__WHAT YOU WILL DO__
Working from the entries below, count every line that includes the word "hemisphere". Return the figure alone.

(Dataset entries)

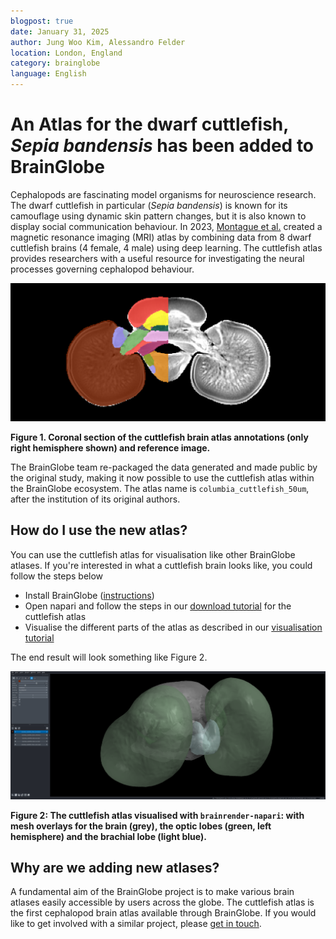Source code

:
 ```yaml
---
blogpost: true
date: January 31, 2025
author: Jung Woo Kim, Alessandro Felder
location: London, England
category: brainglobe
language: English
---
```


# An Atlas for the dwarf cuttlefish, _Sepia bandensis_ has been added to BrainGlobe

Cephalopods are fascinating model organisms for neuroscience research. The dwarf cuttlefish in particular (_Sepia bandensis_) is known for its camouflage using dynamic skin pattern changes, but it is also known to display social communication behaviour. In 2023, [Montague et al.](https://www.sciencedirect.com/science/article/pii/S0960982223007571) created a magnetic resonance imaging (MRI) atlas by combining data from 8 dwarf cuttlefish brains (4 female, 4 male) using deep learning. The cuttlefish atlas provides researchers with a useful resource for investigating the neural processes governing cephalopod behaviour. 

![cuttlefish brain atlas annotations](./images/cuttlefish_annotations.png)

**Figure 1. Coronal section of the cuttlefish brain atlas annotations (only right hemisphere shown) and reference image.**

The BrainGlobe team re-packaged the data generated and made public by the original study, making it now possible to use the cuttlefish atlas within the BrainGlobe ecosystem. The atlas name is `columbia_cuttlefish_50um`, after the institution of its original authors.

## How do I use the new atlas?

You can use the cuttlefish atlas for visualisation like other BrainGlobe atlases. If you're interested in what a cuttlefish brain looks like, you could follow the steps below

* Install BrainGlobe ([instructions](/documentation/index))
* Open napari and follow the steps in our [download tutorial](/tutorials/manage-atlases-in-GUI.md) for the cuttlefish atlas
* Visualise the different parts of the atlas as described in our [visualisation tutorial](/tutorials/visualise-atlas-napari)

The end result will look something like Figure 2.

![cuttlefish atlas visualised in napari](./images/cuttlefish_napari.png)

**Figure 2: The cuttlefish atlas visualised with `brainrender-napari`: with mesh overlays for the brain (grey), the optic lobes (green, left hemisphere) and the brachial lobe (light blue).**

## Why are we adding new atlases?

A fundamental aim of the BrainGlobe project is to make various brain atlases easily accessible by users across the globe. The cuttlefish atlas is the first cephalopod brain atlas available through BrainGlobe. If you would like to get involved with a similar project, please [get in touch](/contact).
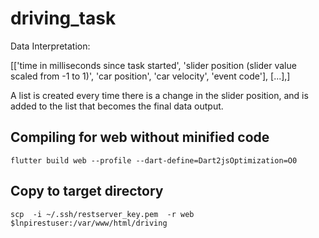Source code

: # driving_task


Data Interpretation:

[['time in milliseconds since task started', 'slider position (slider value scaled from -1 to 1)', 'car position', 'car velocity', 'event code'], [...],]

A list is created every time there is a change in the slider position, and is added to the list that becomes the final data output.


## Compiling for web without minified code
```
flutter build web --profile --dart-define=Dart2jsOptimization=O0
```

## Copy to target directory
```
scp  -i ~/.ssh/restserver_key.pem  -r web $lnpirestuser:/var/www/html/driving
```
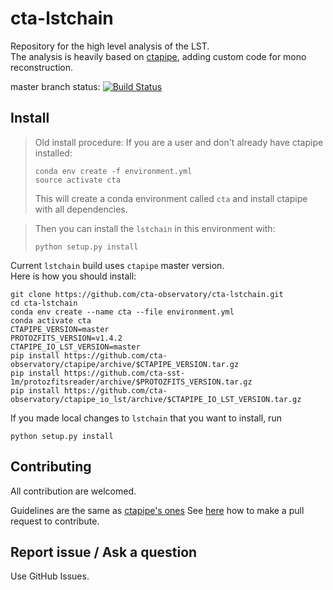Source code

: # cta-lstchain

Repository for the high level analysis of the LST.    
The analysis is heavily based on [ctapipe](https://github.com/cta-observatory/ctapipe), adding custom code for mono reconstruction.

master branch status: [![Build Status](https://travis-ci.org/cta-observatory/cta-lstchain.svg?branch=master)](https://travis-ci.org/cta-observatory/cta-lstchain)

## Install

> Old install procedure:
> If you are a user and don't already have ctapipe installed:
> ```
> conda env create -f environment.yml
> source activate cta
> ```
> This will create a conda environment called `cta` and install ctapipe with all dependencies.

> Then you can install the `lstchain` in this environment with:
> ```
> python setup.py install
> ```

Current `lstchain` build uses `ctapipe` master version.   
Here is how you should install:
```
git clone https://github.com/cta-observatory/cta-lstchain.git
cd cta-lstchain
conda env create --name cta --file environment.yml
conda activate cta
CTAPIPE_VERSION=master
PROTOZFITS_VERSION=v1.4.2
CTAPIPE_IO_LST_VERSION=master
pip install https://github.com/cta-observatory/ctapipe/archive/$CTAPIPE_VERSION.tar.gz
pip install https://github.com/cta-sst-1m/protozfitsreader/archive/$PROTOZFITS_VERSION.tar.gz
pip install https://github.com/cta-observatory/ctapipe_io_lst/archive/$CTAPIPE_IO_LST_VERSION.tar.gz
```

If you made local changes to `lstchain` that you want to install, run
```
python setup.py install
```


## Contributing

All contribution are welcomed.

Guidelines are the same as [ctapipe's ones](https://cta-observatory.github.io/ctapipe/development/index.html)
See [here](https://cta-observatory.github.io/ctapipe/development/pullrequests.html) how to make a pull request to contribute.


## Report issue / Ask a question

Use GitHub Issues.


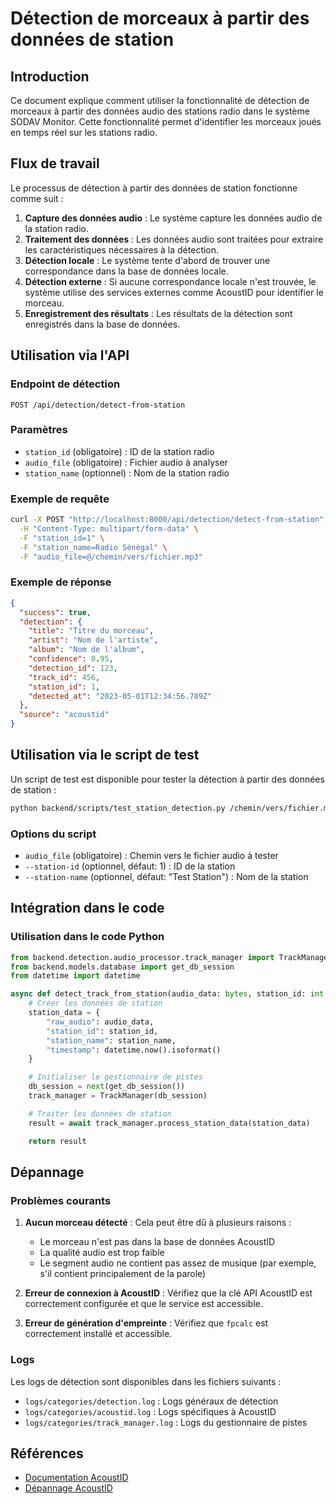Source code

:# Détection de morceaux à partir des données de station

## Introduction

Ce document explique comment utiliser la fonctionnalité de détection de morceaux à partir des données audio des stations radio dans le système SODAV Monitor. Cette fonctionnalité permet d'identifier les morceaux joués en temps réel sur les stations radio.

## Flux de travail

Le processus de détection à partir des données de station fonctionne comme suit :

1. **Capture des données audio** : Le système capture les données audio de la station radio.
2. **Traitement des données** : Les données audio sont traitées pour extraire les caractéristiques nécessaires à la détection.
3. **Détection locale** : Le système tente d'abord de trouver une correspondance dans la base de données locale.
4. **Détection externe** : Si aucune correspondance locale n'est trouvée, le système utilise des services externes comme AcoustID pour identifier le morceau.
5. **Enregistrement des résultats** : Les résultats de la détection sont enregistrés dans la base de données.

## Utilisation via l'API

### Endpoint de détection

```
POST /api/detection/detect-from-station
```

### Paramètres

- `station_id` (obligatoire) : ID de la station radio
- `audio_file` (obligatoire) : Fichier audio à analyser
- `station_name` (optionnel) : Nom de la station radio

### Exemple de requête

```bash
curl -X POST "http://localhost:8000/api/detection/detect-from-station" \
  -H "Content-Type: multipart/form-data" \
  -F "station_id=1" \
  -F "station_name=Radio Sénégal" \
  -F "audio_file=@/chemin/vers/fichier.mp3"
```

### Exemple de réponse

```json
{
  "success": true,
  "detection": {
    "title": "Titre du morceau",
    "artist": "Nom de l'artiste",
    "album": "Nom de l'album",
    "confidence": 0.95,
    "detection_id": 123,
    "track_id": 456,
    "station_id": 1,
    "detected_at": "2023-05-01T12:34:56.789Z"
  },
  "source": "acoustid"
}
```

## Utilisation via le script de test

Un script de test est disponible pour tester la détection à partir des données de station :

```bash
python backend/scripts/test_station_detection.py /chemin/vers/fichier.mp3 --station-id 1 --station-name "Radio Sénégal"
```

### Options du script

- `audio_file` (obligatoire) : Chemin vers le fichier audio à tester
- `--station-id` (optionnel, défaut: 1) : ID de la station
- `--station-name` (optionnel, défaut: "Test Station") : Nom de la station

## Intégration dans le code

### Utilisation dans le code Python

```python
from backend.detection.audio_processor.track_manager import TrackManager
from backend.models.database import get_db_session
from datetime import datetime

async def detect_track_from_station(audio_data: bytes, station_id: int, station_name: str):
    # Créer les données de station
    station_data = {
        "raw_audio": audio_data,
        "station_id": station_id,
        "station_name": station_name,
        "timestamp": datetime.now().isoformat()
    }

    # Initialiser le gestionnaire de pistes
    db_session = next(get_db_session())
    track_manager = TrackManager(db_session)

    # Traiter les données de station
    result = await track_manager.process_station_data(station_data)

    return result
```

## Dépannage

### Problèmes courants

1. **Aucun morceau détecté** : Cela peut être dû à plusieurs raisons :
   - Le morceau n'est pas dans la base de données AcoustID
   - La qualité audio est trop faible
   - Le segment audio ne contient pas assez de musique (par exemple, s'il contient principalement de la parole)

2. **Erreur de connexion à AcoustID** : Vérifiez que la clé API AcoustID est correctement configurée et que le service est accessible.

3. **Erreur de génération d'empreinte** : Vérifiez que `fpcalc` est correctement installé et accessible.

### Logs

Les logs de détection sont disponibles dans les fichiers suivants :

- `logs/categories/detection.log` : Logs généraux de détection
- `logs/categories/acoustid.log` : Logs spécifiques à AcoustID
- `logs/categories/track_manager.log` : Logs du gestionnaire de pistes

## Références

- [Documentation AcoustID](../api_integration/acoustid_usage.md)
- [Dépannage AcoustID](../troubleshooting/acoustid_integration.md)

__SOLUTION__
2